Reading from a stream
The frame-dispatch loop matches on FrameData:
FrameData::Git(data)(wire.rs:782-794) looks up the stream by ID and forwards the bytes to its worker withchannels.send(ChannelEvent::Data(data)).Control::Eof(wire.rs:745-756) forwardsChannelEvent::Eof, which the worker reads as an unexpected EOF.Control::Close(wire.rs:759-771) unregisters the stream.
Writing to a stream
A worker produces output on its channel; the wire layer drains it and re-frames each item (wire.rs:455-467):
for data in s.channels.try_iter() {
let frame = match data {
ChannelEvent::Data(data) => Frame::<service::Message>::git(stream, data),
ChannelEvent::Close => Frame::control(*link, frame::Control::Close { stream }),
ChannelEvent::Eof => Frame::control(*link, frame::Control::Eof { stream }),
};
self.actions.push_back(reactor::Action::Send(fd, frame.encode_to_vec()));
}Closing a stream
When a worker finishes, it reports a TaskResult that the node handles
in worker_result
(wire.rs:391-414).
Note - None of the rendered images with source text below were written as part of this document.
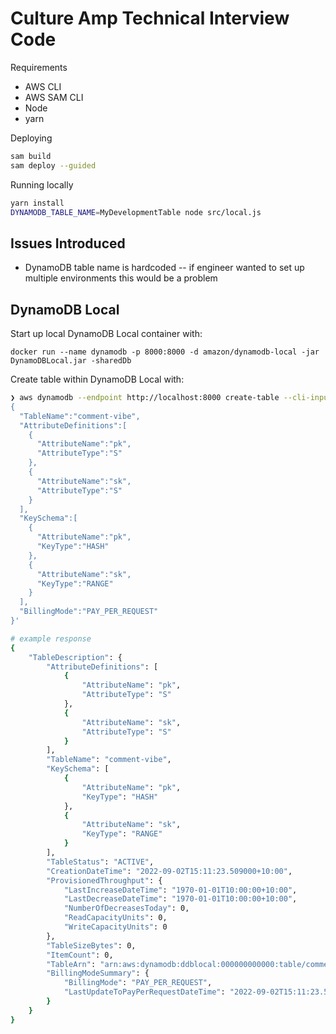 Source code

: # Culture Amp Technical Interview Code

Requirements
- AWS CLI
- AWS SAM CLI
- Node
- yarn

Deploying

```bash
sam build
sam deploy --guided
```

Running locally

```bash
yarn install
DYNAMODB_TABLE_NAME=MyDevelopmentTable node src/local.js
```

## Issues Introduced

- DynamoDB table name is hardcoded -- if engineer wanted to set up multiple environments this would be a problem

## DynamoDB Local

Start up local DynamoDB Local container with:

```
docker run --name dynamodb -p 8000:8000 -d amazon/dynamodb-local -jar DynamoDBLocal.jar -sharedDb
```

Create table within DynamoDB Local with:

```sh
❯ aws dynamodb --endpoint http://localhost:8000 create-table --cli-input-json '
{
  "TableName":"comment-vibe",
  "AttributeDefinitions":[
    {
      "AttributeName":"pk",
      "AttributeType":"S"
    },
    {
      "AttributeName":"sk",
      "AttributeType":"S"
    }
  ],
  "KeySchema":[
    {
      "AttributeName":"pk",
      "KeyType":"HASH"
    },
    {
      "AttributeName":"sk",
      "KeyType":"RANGE"
    }
  ],
  "BillingMode":"PAY_PER_REQUEST"
}'

# example response
{
    "TableDescription": {
        "AttributeDefinitions": [
            {
                "AttributeName": "pk",
                "AttributeType": "S"
            },
            {
                "AttributeName": "sk",
                "AttributeType": "S"
            }
        ],
        "TableName": "comment-vibe",
        "KeySchema": [
            {
                "AttributeName": "pk",
                "KeyType": "HASH"
            },
            {
                "AttributeName": "sk",
                "KeyType": "RANGE"
            }
        ],
        "TableStatus": "ACTIVE",
        "CreationDateTime": "2022-09-02T15:11:23.509000+10:00",
        "ProvisionedThroughput": {
            "LastIncreaseDateTime": "1970-01-01T10:00:00+10:00",
            "LastDecreaseDateTime": "1970-01-01T10:00:00+10:00",
            "NumberOfDecreasesToday": 0,
            "ReadCapacityUnits": 0,
            "WriteCapacityUnits": 0
        },
        "TableSizeBytes": 0,
        "ItemCount": 0,
        "TableArn": "arn:aws:dynamodb:ddblocal:000000000000:table/comment-vibe",
        "BillingModeSummary": {
            "BillingMode": "PAY_PER_REQUEST",
            "LastUpdateToPayPerRequestDateTime": "2022-09-02T15:11:23.509000+10:00"
        }
    }
}
``` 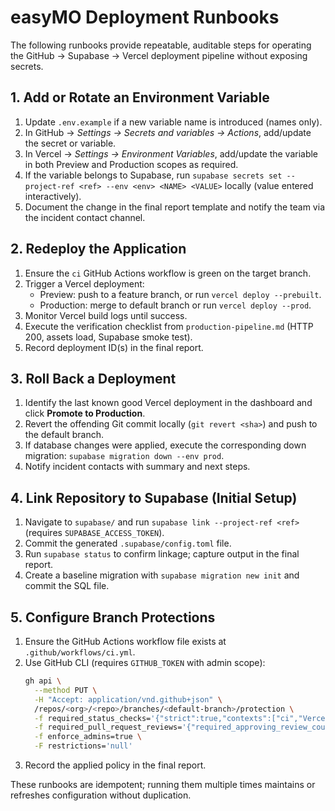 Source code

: # easyMO Deployment Runbooks

The following runbooks provide repeatable, auditable steps for operating the GitHub → Supabase → Vercel deployment pipeline without exposing secrets.

## 1. Add or Rotate an Environment Variable

1. Update `.env.example` if a new variable name is introduced (names only).
2. In GitHub → *Settings → Secrets and variables → Actions*, add/update the secret or variable.
3. In Vercel → *Settings → Environment Variables*, add/update the variable in both Preview and Production scopes as required.
4. If the variable belongs to Supabase, run `supabase secrets set --project-ref <ref> --env <env> <NAME> <VALUE>` locally (value entered interactively).
5. Document the change in the final report template and notify the team via the incident contact channel.

## 2. Redeploy the Application

1. Ensure the `ci` GitHub Actions workflow is green on the target branch.
2. Trigger a Vercel deployment:
   - Preview: push to a feature branch, or run `vercel deploy --prebuilt`.
   - Production: merge to default branch or run `vercel deploy --prod`.
3. Monitor Vercel build logs until success.
4. Execute the verification checklist from `production-pipeline.md` (HTTP 200, assets load, Supabase smoke test).
5. Record deployment ID(s) in the final report.

## 3. Roll Back a Deployment

1. Identify the last known good Vercel deployment in the dashboard and click **Promote to Production**.
2. Revert the offending Git commit locally (`git revert <sha>`) and push to the default branch.
3. If database changes were applied, execute the corresponding down migration: `supabase migration down --env prod`.
4. Notify incident contacts with summary and next steps.

## 4. Link Repository to Supabase (Initial Setup)

1. Navigate to `supabase/` and run `supabase link --project-ref <ref>` (requires `SUPABASE_ACCESS_TOKEN`).
2. Commit the generated `.supabase/config.toml` file.
3. Run `supabase status` to confirm linkage; capture output in the final report.
4. Create a baseline migration with `supabase migration new init` and commit the SQL file.

## 5. Configure Branch Protections

1. Ensure the GitHub Actions workflow file exists at `.github/workflows/ci.yml`.
2. Use GitHub CLI (requires `GITHUB_TOKEN` with admin scope):
   ```bash
   gh api \
     --method PUT \
     -H "Accept: application/vnd.github+json" \
     /repos/<org>/<repo>/branches/<default-branch>/protection \
     -f required_status_checks='{"strict":true,"contexts":["ci","Vercel (Preview)"]}' \
     -f required_pull_request_reviews='{"required_approving_review_count":1,"dismiss_stale_reviews":true}' \
     -f enforce_admins=true \
     -F restrictions='null'
   ```
3. Record the applied policy in the final report.

These runbooks are idempotent; running them multiple times maintains or refreshes configuration without duplication.
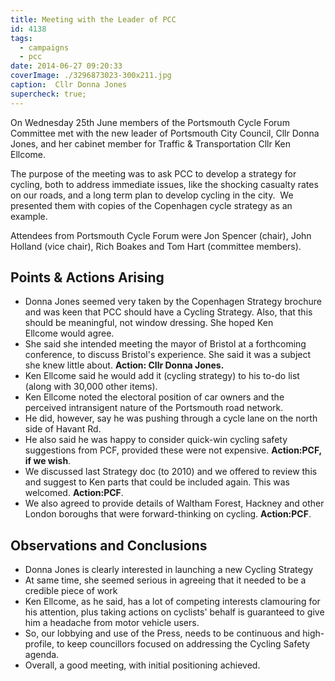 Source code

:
 ```yaml
---
title: Meeting with the Leader of PCC
id: 4138
tags:
  - campaigns
  - pcc
date: 2014-06-27 09:20:33
coverImage: ./3296873023-300x211.jpg
caption:  Cllr Donna Jones
supercheck: true;
---
```


On Wednesday 25th June members of the Portsmouth Cycle Forum Committee met with the new leader of Portsmouth City Council, Cllr Donna Jones, and her cabinet member for Traffic &amp; Transportation Cllr Ken Ellcome.

The purpose of the meeting was to ask PCC to develop a strategy for cycling, both to address immediate issues, like the shocking casualty rates on our roads, and a long term plan to develop cycling in the city.  We presented them with copies of the Copenhagen cycle strategy as an example.

Attendees from Portsmouth Cycle Forum were Jon Spencer (chair), John Holland (vice chair), Rich Boakes and Tom Hart (committee members).

## Points &amp; Actions Arising

*   Donna Jones seemed very taken by the Copenhagen Strategy brochure and was keen that PCC should have a Cycling Strategy. Also, that this should be meaningful, not window dressing. She hoped Ken Ellcome would agree.
*   She said she intended meeting the mayor of Bristol at a forthcoming conference, to discuss Bristol's experience. She said it was a subject she knew little about. **Action: Cllr Donna Jones.**
*   Ken Ellcome said he would add it (cycling strategy) to his to-do list (along with 30,000 other items).
*   Ken Ellcome noted the electoral position of car owners and the perceived intransigent nature of the Portsmouth road network.
*   He did, however, say he was pushing through a cycle lane on the north side of Havant Rd.
*   He also said he was happy to consider quick-win cycling safety suggestions from PCF, provided these were not expensive. **Action:PCF, if we wish**.
*   We discussed last Strategy doc (to 2010) and we offered to review this and suggest to Ken parts that could be included again. This was welcomed. **Action:PCF**.
*   We also agreed to provide details of Waltham Forest, Hackney and other London boroughs that were forward-thinking on cycling. **Action:PCF**.

## Observations and Conclusions

*   Donna Jones is clearly interested in launching a new Cycling Strategy
*   At same time, she seemed serious in agreeing that it needed to be a credible piece of work
*   Ken Ellcome, as he said, has a lot of competing interests clamouring for his attention, plus taking actions on cyclists' behalf is guaranteed to give him a headache from motor vehicle users.
*   So, our lobbying and use of the Press, needs to be continuous and high-profile, to keep councillors focused on addressing the Cycling Safety agenda.
*   Overall, a good meeting, with initial positioning achieved. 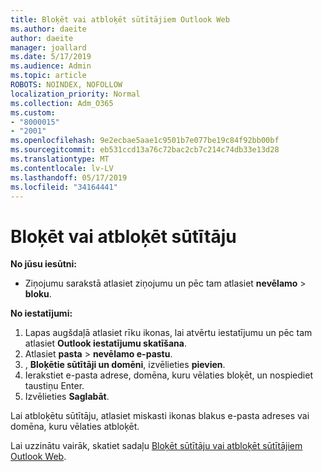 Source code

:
 ```yaml
---
title: Bloķēt vai atbloķēt sūtītājiem Outlook Web
ms.author: daeite
author: daeite
manager: joallard
ms.date: 5/17/2019
ms.audience: Admin
ms.topic: article
ROBOTS: NOINDEX, NOFOLLOW
localization_priority: Normal
ms.collection: Adm_O365
ms.custom:
- "8000015"
- "2001"
ms.openlocfilehash: 9e2ecbae5aae1c9501b7e077be19c84f92bb00bf
ms.sourcegitcommit: eb531ccd13a76c72bac2cb7c214c74db33e13d28
ms.translationtype: MT
ms.contentlocale: lv-LV
ms.lasthandoff: 05/17/2019
ms.locfileid: "34164441"
---
```

# <a name="block-or-unblock-senders"></a>Bloķēt vai atbloķēt sūtītāju

**No jūsu iesūtni:**

- Ziņojumu sarakstā atlasiet ziņojumu un pēc tam atlasiet **nevēlamo** > **bloku**.

**No iestatījumi:**

1. Lapas augšdaļā atlasiet rīku ikonas, lai atvērtu iestatījumu un pēc tam atlasiet **Outlook iestatījumu skatīšana**.
2. Atlasiet **pasta** > **nevēlamo e-pastu**.
3. , **Bloķētie sūtītāji un domēni**, izvēlieties **pievien**.
4. Ierakstiet e-pasta adrese, domēna, kuru vēlaties bloķēt, un nospiediet taustiņu Enter.
5. Izvēlieties **Saglabāt**.

Lai atbloķētu sūtītāju, atlasiet miskasti ikonas blakus e-pasta adreses vai domēna, kuru vēlaties atbloķēt.

Lai uzzinātu vairāk, skatiet sadaļu [Bloķēt sūtītāju vai atbloķēt sūtītājiem Outlook Web](https://support.office.com/article/9bf812d4-6995-4d19-901a-76d6e26939b0). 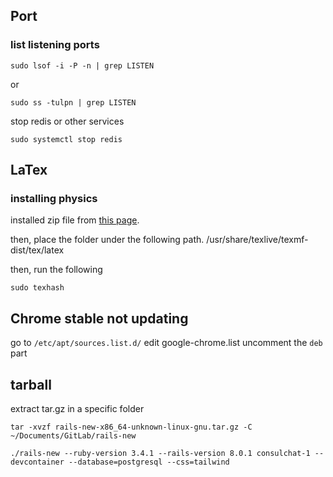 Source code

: 

## Port

### list listening ports

```
sudo lsof -i -P -n | grep LISTEN
```

or

```
sudo ss -tulpn | grep LISTEN
```

stop redis or other services
```
sudo systemctl stop redis
```


## LaTex

### installing physics
installed zip file from [this page](https://ctan.org/tex-archive/macros/latex/contrib/physics?lang=en).

then, place the folder under the following path.
/usr/share/texlive/texmf-dist/tex/latex

then, run the following
```
sudo texhash
```


## Chrome stable not updating
go to 
```/etc/apt/sources.list.d/```
edit google-chrome.list
uncomment the ```deb```
part



## tarball

extract tar.gz in a specific folder

```
tar -xvzf rails-new-x86_64-unknown-linux-gnu.tar.gz -C ~/Documents/GitLab/rails-new

```


```
./rails-new --ruby-version 3.4.1 --rails-version 8.0.1 consulchat-1 --devcontainer --database=postgresql --css=tailwind

```

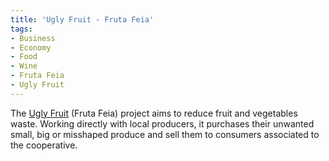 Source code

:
 ```yaml
---
title: 'Ugly Fruit - Fruta Feia'
tags: 
- Business
- Economy
- Food
- Wine
- Fruta Feia
- Ugly Fruit
---
```

The [Ugly Fruit](http://frutafeia.pt/en) (Fruta Feia) project aims to reduce fruit and vegetables waste. Working directly with local producers, it purchases their unwanted small, big or misshaped produce and sell them to consumers associated to the cooperative.  


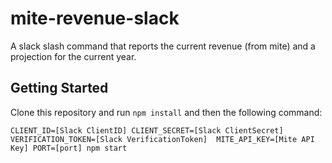 # mite-revenue-slack
A slack slash command that reports the current revenue (from mite) and a projection for the current year.


## Getting Started

Clone this repository and run `npm install` and then the following command:

```
CLIENT_ID=[Slack ClientID] CLIENT_SECRET=[Slack ClientSecret] VERIFICATION_TOKEN=[Slack VerificationToken]  MITE_API_KEY=[Mite API Key] PORT=[port] npm start
```

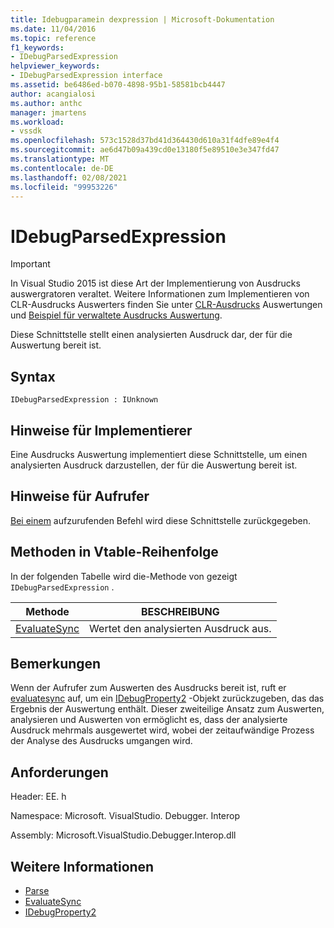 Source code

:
 ```yaml
---
title: Idebugparamein dexpression | Microsoft-Dokumentation
ms.date: 11/04/2016
ms.topic: reference
f1_keywords:
- IDebugParsedExpression
helpviewer_keywords:
- IDebugParsedExpression interface
ms.assetid: be6486ed-b070-4898-95b1-58581bcb4447
author: acangialosi
ms.author: anthc
manager: jmartens
ms.workload:
- vssdk
ms.openlocfilehash: 573c1528d37bd41d364430d610a31f4dfe89e4f4
ms.sourcegitcommit: ae6d47b09a439cd0e13180f5e89510e3e347fd47
ms.translationtype: MT
ms.contentlocale: de-DE
ms.lasthandoff: 02/08/2021
ms.locfileid: "99953226"
---
```

# <a name="idebugparsedexpression"></a>IDebugParsedExpression
> [!IMPORTANT]
> In Visual Studio 2015 ist diese Art der Implementierung von Ausdrucks auswergratoren veraltet. Weitere Informationen zum Implementieren von CLR-Ausdrucks Auswerters finden Sie unter [CLR-Ausdrucks](https://github.com/Microsoft/ConcordExtensibilitySamples/wiki/CLR-Expression-Evaluators) Auswertungen und [Beispiel für verwaltete Ausdrucks Auswertung](https://github.com/Microsoft/ConcordExtensibilitySamples/wiki/Managed-Expression-Evaluator-Sample).

 Diese Schnittstelle stellt einen analysierten Ausdruck dar, der für die Auswertung bereit ist.

## <a name="syntax"></a>Syntax

```
IDebugParsedExpression : IUnknown
```

## <a name="notes-for-implementers"></a>Hinweise für Implementierer
 Eine Ausdrucks Auswertung implementiert diese Schnittstelle, um einen analysierten Ausdruck darzustellen, der für die Auswertung bereit ist.

## <a name="notes-for-callers"></a>Hinweise für Aufrufer
 [Bei einem](../../../extensibility/debugger/reference/idebugexpressionevaluator-parse.md) aufzurufenden Befehl wird diese Schnittstelle zurückgegeben.

## <a name="methods-in-vtable-order"></a>Methoden in Vtable-Reihenfolge
 In der folgenden Tabelle wird die-Methode von gezeigt `IDebugParsedExpression` .

|Methode|BESCHREIBUNG|
|------------|-----------------|
|[EvaluateSync](../../../extensibility/debugger/reference/idebugparsedexpression-evaluatesync.md)|Wertet den analysierten Ausdruck aus.|

## <a name="remarks"></a>Bemerkungen
 Wenn der Aufrufer zum Auswerten des Ausdrucks bereit ist, ruft er [evaluatesync](../../../extensibility/debugger/reference/idebugparsedexpression-evaluatesync.md) auf, um ein [IDebugProperty2](../../../extensibility/debugger/reference/idebugproperty2.md) -Objekt zurückzugeben, das das Ergebnis der Auswertung enthält. Dieser zweiteilige Ansatz zum Auswerten, analysieren und Auswerten von ermöglicht es, dass der analysierte Ausdruck mehrmals ausgewertet wird, wobei der zeitaufwändige Prozess der Analyse des Ausdrucks umgangen wird.

## <a name="requirements"></a>Anforderungen
 Header: EE. h

 Namespace: Microsoft. VisualStudio. Debugger. Interop

 Assembly: Microsoft.VisualStudio.Debugger.Interop.dll

## <a name="see-also"></a>Weitere Informationen
- [Parse](../../../extensibility/debugger/reference/idebugexpressionevaluator-parse.md)
- [EvaluateSync](../../../extensibility/debugger/reference/idebugparsedexpression-evaluatesync.md)
- [IDebugProperty2](../../../extensibility/debugger/reference/idebugproperty2.md)
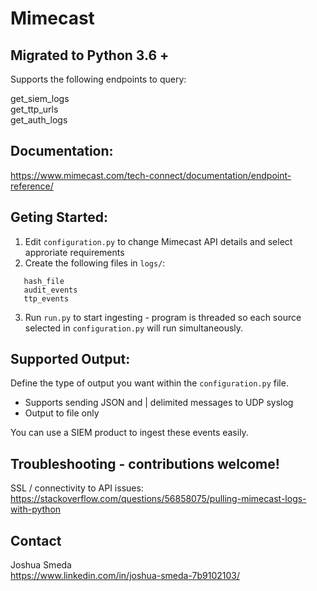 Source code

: # Mimecast

## Migrated to Python 3.6 +

Supports the following endpoints to query:

get_siem_logs <br>
get_ttp_urls <br>
get_auth_logs <br>

## Documentation:

https://www.mimecast.com/tech-connect/documentation/endpoint-reference/

## Geting Started:
1. Edit `configuration.py` to change Mimecast API details and select approriate requirements <br>
2. Create the following files in `logs/`: <br>
```
   hash_file
   audit_events
   ttp_events
```
3. Run `run.py` to start ingesting - program is threaded so each source selected in `configuration.py` will run simultaneously.

## Supported Output:

Define the type of output you want within the `configuration.py` file.

* Supports sending JSON and | delimited messages to UDP syslog
* Output to file only

You can use a SIEM product to ingest these events easily.

## Troubleshooting - contributions welcome!

SSL / connectivity to API issues: https://stackoverflow.com/questions/56858075/pulling-mimecast-logs-with-python

## Contact

Joshua Smeda <br>
https://www.linkedin.com/in/joshua-smeda-7b9102103/
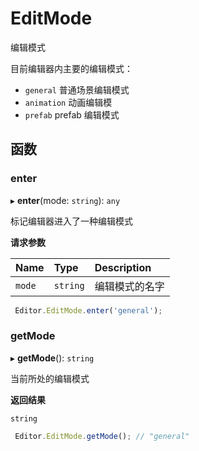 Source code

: # EditMode

编辑模式

目前编辑器内主要的编辑模式：

- `general` 普通场景编辑模式
- `animation` 动画编辑模
- `prefab` prefab 编辑模式

## 函数

### enter
▸ **enter**(mode: `string`): `any`

标记编辑器进入了一种编辑模式

**请求参数**

| Name   | Type     | Description    |
| :----- | :------- | :------------- |
| `mode` | `string` | 编辑模式的名字  |

``` typescript
 Editor.EditMode.enter('general');
```

### getMode

▸ **getMode**(): `string`

当前所处的编辑模式

**返回结果**

`string`

``` typescript
 Editor.EditMode.getMode(); // "general"
```


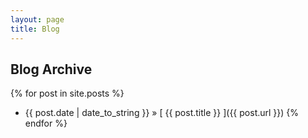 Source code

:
 ```yaml
---
layout: page
title: Blog
---
```


## Blog Archive

{% for post in site.posts %}
  * {{ post.date | date_to_string }} &raquo; [ {{ post.title }} ]({{ post.url }})
{% endfor %} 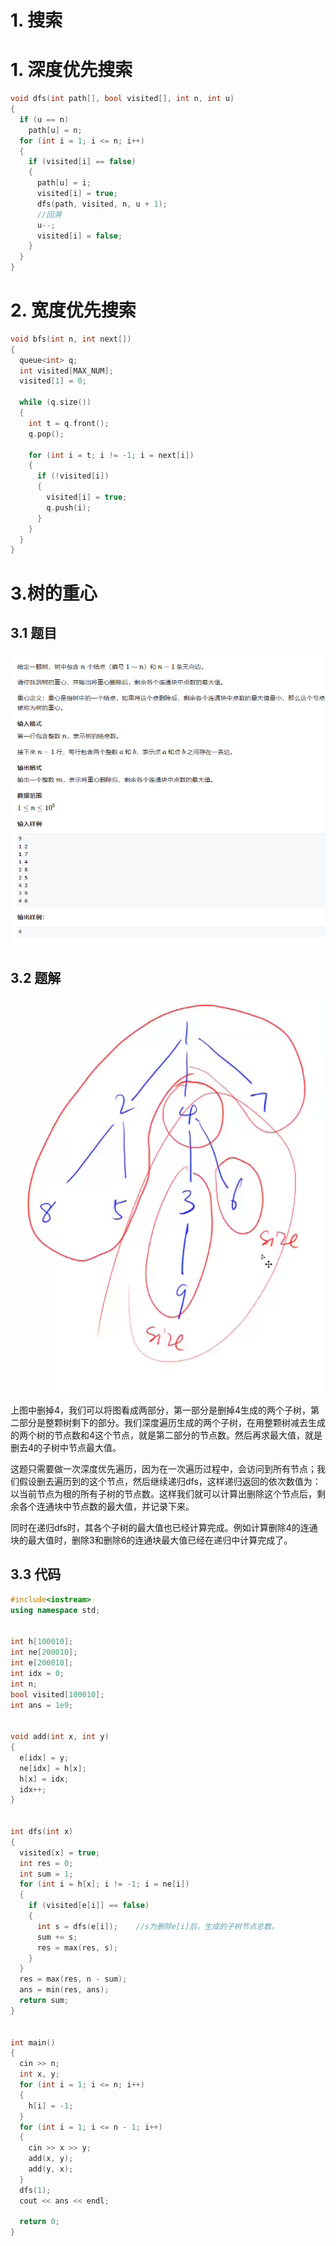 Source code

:# 1. 搜索

# 1. 深度优先搜索

```c++
void dfs(int path[], bool visited[], int n, int u)
{
  if (u == n)
    path[u] = n;
  for (int i = 1; i <= n; i++)
  {
    if (visited[i] == false)
    {
      path[u] = i;
      visited[i] = true;
      dfs(path, visited, n, u + 1);
      //回溯
      u--;
      visited[i] = false;
    }
  }
}
```

# 2. 宽度优先搜索

```c++
void bfs(int n, int next[])
{
  queue<int> q;
  int visited[MAX_NUM];
  visited[1] = 0;

  while (q.size())
  {
    int t = q.front();
    q.pop();

    for (int i = t; i != -1; i = next[i])
    {
      if (!visited[i])
      {
        visited[i] = true;
        q.push(i);
      }
    }
  }
}
```

# 3.树的重心

## 3.1 题目

![](image/image_U8Ns04Chek.png)

## 3.2 题解

![](image/image_EYvl-pyvhT.png)

上图中删掉4，我们可以将图看成两部分，第一部分是删掉4生成的两个子树，第二部分是整颗树剩下的部分。我们深度遍历生成的两个子树，在用整颗树减去生成的两个树的节点数和4这个节点，就是第二部分的节点数。然后再求最大值，就是删去4的子树中节点最大值。

这题只需要做一次深度优先遍历，因为在一次遍历过程中，会访问到所有节点；我们假设删去遍历到的这个节点，然后继续递归dfs，这样递归返回的依次数值为：以当前节点为根的所有子树的节点数。这样我们就可以计算出删除这个节点后，剩余各个连通块中节点数的最大值，并记录下来。

同时在递归dfs时，其各个子树的最大值也已经计算完成。例如计算删除4的连通块的最大值时，删除3和删除6的连通块最大值已经在递归中计算完成了。

## 3.3 代码

```c++
#include<iostream>
using namespace std;


int h[100010];
int ne[200010];
int e[200010];
int idx = 0;
int n;
bool visited[100010];
int ans = 1e9;


void add(int x, int y)
{
  e[idx] = y;
  ne[idx] = h[x];
  h[x] = idx;
  idx++;
}


int dfs(int x)
{
  visited[x] = true;
  int res = 0;
  int sum = 1;
  for (int i = h[x]; i != -1; i = ne[i])
  {
    if (visited[e[i]] == false)
    {
      int s = dfs(e[i]);    //s为删除e[i]后，生成的子树节点总数。
      sum += s;
      res = max(res, s);
    }
  }
  res = max(res, n - sum);
  ans = min(res, ans);
  return sum;
}


int main()
{
  cin >> n;
  int x, y;
  for (int i = 1; i <= n; i++)
  {
    h[i] = -1;
  }
  for (int i = 1; i <= n - 1; i++)
  {
    cin >> x >> y;
    add(x, y);
    add(y, x);
  }
  dfs(1);
  cout << ans << endl;

  return 0;
}
```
If the
stream is still registered (the remote may have sent an early Close
already), the node unregisters it and sends a Control::Close frame back
to the peer.
Workers and channels
The wire layer never runs git itself. It is decoupled from the work by
bounded crossbeam channels in
channels.rs.
Channels::pair
(channels.rs:131-139)
builds two halves of a bidirectional pipe: one half stays with the wire
reactor, the other travels in the Task to a worker thread that runs
git fetch-pack or upload-pack. The channel vocabulary is ChannelEvent
(channels.rs:84-92),
with Data, Close, and Eof variants, and each direction is bounded
at MAX_WORKER_CHANNEL_SIZE (64) messages
(channels.rs:15).
A Task ties a fetch request to its stream and channel
(worker.rs:46-49):
pub struct Task {
pub fetch: FetchRequest,
pub stream: StreamId,
pub channels: Channels,
}This decoupling is what makes the multiplexing useful: the single reactor keeps demultiplexing frames off the socket while many worker threads handle concurrent fetches, each bound to its own stream.
End to end
- A fetch request opens a new git stream: allocate the next git
StreamId, register it, spawn a worker, and sendControl::Open. - The remote sees
Control::Openand registers the matching stream with its own worker. - Git data flows both ways as
Gitframes, demultiplexed by stream ID into the right worker channel. - Either side may send
Control::Eofto signal end-of-file on one stream without closing the connection. - When a worker finishes, the node unregisters the stream and sends
Control::Close. Control and gossip streams persist for the life of the connection.